There has been a lot of hype around The Rose Project. Written by Australian author Graeme Simsion, the book won the Australian book industry awards Book of the Year in 2014 among other accolades and very favourable reviews.
The book revolves around Don Tillman, a socially awkward genetics professor who is very set in his OCD ways. In his attempt to find a life partner, he creates The Wife Project, a 16 page questionnaire designed to find him a compatible partner who is perfect in every way. That was until he meets Rosie, an intelligent, fiery woman who will shake Don and his scientific ways. Rosie also has her own quest; to find her biological Father.
So what did I think?
Firstly I think perhaps with all the surrounding hype I expected more and therefore felt a little let down. However, that is not to say that this isn’t a great book, it is. In fact it was thoroughly enjoyable, without being in the ‘can’t put it down category’.
What I liked:
It was well paced. There weren’t any boring bits or saggy middle. The story progressed along nicely. And wrapped up rather quickly.
Excellent dialogue. The Rosie Project was originally written as a screenplay and in parts that is quite obvious, and it makes for excellent dialogue. It is snappy, sharp and very witty, and compliments the narrative in every way.
Flawless narrative. The story is written in the first person, narrated by the main character Don. And it is done flawlessly. If ever there was a book to use an example of perfect narrative, The Rosie Project is it. It is tricky to get the balance right when writing in the first person, but Simsion nails it. We see the world through the eyes of Don Tillman and the author is seamless in creating a balance between showing and telling, and allowing the narrative to flow whilst containing the readers interest.
What I didn’t like:
The main reason I can’t give this book five stars is purely subjective; it didn’t grab a hold of me and draw me completely in. Not all books have to, I know, but isn’t it great when they do? And I really wanted this book to, but it wasn’t to be.
It is such a beautifully character based story that I think I wanted more from them (the characters), I wanted more detail, perhaps more of Rosie and the other characters. I wanted to get inside their heads, analyse their thoughts and actions. Don is well covered, and I have heard others say how they just adored him, but I didn’t. At times I thought he was a complete tosser (because he was), but luckily he did seem to redeem himself (mostly).

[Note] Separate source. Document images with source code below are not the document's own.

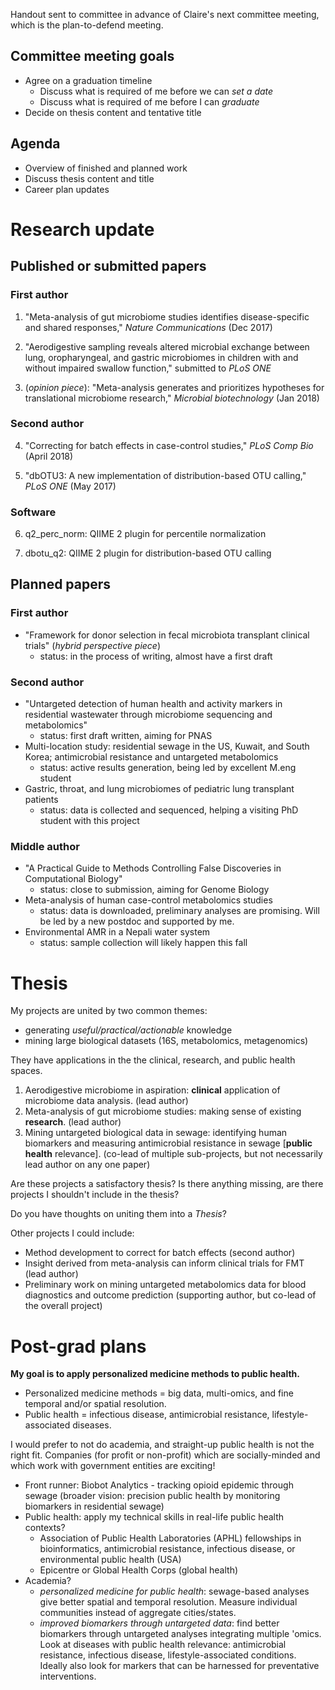 Handout sent to committee in advance of Claire's next committee meeting, which is the plan-to-defend meeting.

## Committee meeting goals

- Agree on a graduation timeline     
    - Discuss what is required of me before we can _set a date_
    - Discuss what is required of me before I can _graduate_
- Decide on thesis content and tentative title        

## Agenda

- Overview of finished and planned work    
- Discuss thesis content and title     
- Career plan updates

# Research update

## Published or submitted papers

### First author     

1. "Meta-analysis of gut microbiome studies identifies disease-specific and shared responses," _Nature Communications_ (Dec 2017)        

2. "Aerodigestive sampling reveals altered microbial exchange between lung, oropharyngeal, and gastric microbiomes in children with and without impaired swallow function," submitted to _PLoS ONE_      

3. (_opinion piece_): "Meta-analysis generates and prioritizes hypotheses for translational microbiome research," _Microbial biotechnology_ (Jan 2018)      

### Second author

4. "Correcting for batch effects in case-control studies," _PLoS Comp Bio_ (April 2018)

5. "dbOTU3: A new implementation of distribution-based OTU calling," _PLoS ONE_ (May 2017)

### Software

6. q2_perc_norm: QIIME 2 plugin for percentile normalization

7. dbotu_q2: QIIME 2 plugin for distribution-based OTU calling

## Planned papers

### First author

- "Framework for donor selection in fecal microbiota transplant clinical trials" (_hybrid perspective piece_)      
    - status: in the process of writing, almost have a first draft     

### Second author

- "Untargeted detection of human health and activity markers in residential wastewater through microbiome sequencing and metabolomics"      
     - status: first draft written, aiming for PNAS      
- Multi-location study: residential sewage in the US, Kuwait, and South Korea; antimicrobial resistance and untargeted metabolomics
     - status: active results generation, being led by excellent M.eng student    
 - Gastric, throat, and lung microbiomes of pediatric lung transplant patients   
     - status: data is collected and sequenced, helping a visiting PhD student with this project    

### Middle author

- "A Practical Guide to Methods Controlling False Discoveries in Computational Biology"
    - status: close to submission, aiming for Genome Biology   
- Meta-analysis of human case-control metabolomics studies    
    - status: data is downloaded, preliminary analyses are promising. Will be led by a new postdoc and supported by me.          
- Environmental AMR in a Nepali water system    
    - status: sample collection will likely happen this fall    

# Thesis

My projects are united by two common themes:      

- generating *useful/practical/actionable* knowledge     
- mining large biological datasets (16S, metabolomics, metagenomics)     

They have applications in the the clinical, research, and public health spaces.

1. Aerodigestive microbiome in aspiration: **clinical** application of microbiome data analysis. (lead author)       
2. Meta-analysis of gut microbiome studies: making sense of existing **research**. (lead author)       
3. Mining untargeted biological data in sewage: identifying human biomarkers and measuring antimicrobial resistance in sewage [**public health** relevance]. (co-lead of multiple sub-projects, but not necessarily lead author on any one paper)               

Are these projects a satisfactory thesis? Is there anything missing, are there projects I shouldn't include in the thesis?

Do you have thoughts on uniting them into a _Thesis_?

Other projects I could include:
- Method development to correct for batch effects (second author)    
- Insight derived from meta-analysis can inform clinical trials for FMT (lead author)    
- Preliminary work on mining untargeted metabolomics data for blood diagnostics and outcome prediction (supporting author, but co-lead of the overall project)

# Post-grad plans

**My goal is to apply personalized medicine methods to public health.**

- Personalized medicine methods = big data, multi-omics, and fine temporal and/or spatial resolution.    
- Public health = infectious disease, antimicrobial resistance, lifestyle-associated diseases.

I would prefer to not do academia, and straight-up public health is not the right fit. Companies (for profit or non-profit) which are socially-minded and which work with government entities are exciting!

- Front runner: Biobot Analytics - tracking opioid epidemic through sewage (broader vision: precision public health by monitoring biomarkers in residential sewage)      
- Public health: apply my technical skills in real-life public health contexts?
    - Association of Public Health Laboratories (APHL) fellowships in bioinformatics, antimicrobial resistance, infectious disease, or environmental public health (USA)
    - Epicentre or Global Health Corps (global health)
- Academia?
    - _personalized medicine for public health_: sewage-based analyses give better spatial and temporal resolution. Measure individual communities instead of aggregate cities/states.
    - _improved biomarkers through untargeted data_: find better biomarkers through untargeted analyses integrating multiple 'omics. Look at diseases with public health relevance: antimicrobial resistance, infectious disease, lifestyle-associated conditions. Ideally also look for markers that can be harnessed for preventative interventions.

The ending. (spoiler alert) Well, it’s not really a spoiler alert, we know how it’s going to end from the first line of the blurb. And that’s okay, but I just felt Simsion wrapped it up all too cleanly and also too quickly. There were parts that were cringe worthy and parts where I just shook my head and rolled my eyes. Unfortunatley I just didn’t believe Don and Rosie were meant to be! I didn’t feel it and really, I don’t think Don did either, but I may be missing something. Ore expecting something different.
Generally, I did enjoy the book. It is entertaining, engaging and witty. I didn’t find it laugh out loud funny as some have said, but that may reflect more on me, than the book!
I would recommend it though, certainly as an example of a well written and executed manuscript and I did find myself learning about first person writing along the way (that’s the writer coming out in me!).
Rating: 4 out of 5.
Have you read the Rosie Project?
What did you think?
Am I too harsh? Or just totally didn’t get it?